Document images with source code:

☆ ☆ ☆ ☆ ☆

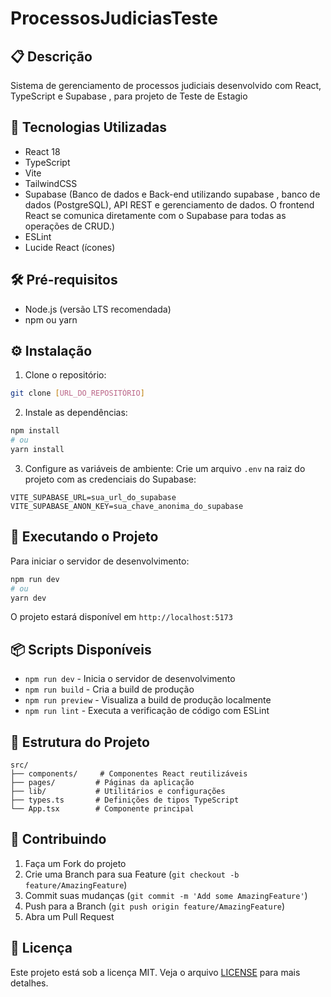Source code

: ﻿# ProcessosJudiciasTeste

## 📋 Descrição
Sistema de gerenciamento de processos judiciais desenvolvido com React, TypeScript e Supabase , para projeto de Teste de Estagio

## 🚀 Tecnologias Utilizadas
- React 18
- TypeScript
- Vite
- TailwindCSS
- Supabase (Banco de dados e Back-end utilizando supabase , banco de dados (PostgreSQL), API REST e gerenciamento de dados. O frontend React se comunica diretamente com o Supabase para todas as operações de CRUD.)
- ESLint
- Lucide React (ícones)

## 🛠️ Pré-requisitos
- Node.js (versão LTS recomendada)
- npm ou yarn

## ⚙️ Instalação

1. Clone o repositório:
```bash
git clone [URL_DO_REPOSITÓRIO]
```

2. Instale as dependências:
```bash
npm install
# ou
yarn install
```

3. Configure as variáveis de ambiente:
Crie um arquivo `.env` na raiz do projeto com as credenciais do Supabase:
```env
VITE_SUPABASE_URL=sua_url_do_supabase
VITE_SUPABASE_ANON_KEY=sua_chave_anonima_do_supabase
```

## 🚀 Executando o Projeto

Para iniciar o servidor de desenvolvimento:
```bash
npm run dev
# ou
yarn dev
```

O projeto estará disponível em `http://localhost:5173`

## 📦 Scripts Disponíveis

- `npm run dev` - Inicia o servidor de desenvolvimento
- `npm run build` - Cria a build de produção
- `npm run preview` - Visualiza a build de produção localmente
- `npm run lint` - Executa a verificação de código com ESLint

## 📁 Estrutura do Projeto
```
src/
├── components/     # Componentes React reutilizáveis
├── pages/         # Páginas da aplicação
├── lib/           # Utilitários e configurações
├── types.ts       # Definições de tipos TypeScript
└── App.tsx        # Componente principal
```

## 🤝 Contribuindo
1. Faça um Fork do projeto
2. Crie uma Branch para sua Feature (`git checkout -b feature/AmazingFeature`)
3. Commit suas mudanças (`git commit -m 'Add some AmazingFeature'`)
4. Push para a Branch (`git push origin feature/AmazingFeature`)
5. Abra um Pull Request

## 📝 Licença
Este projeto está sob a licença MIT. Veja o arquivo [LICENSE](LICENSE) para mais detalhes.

☆ ☆ ☆ ☆ ☆

ASSIGNMENT: In the entries above, how many lines hold "arquivo"? Answer with the number alone.

RESPONSE BELOW: 2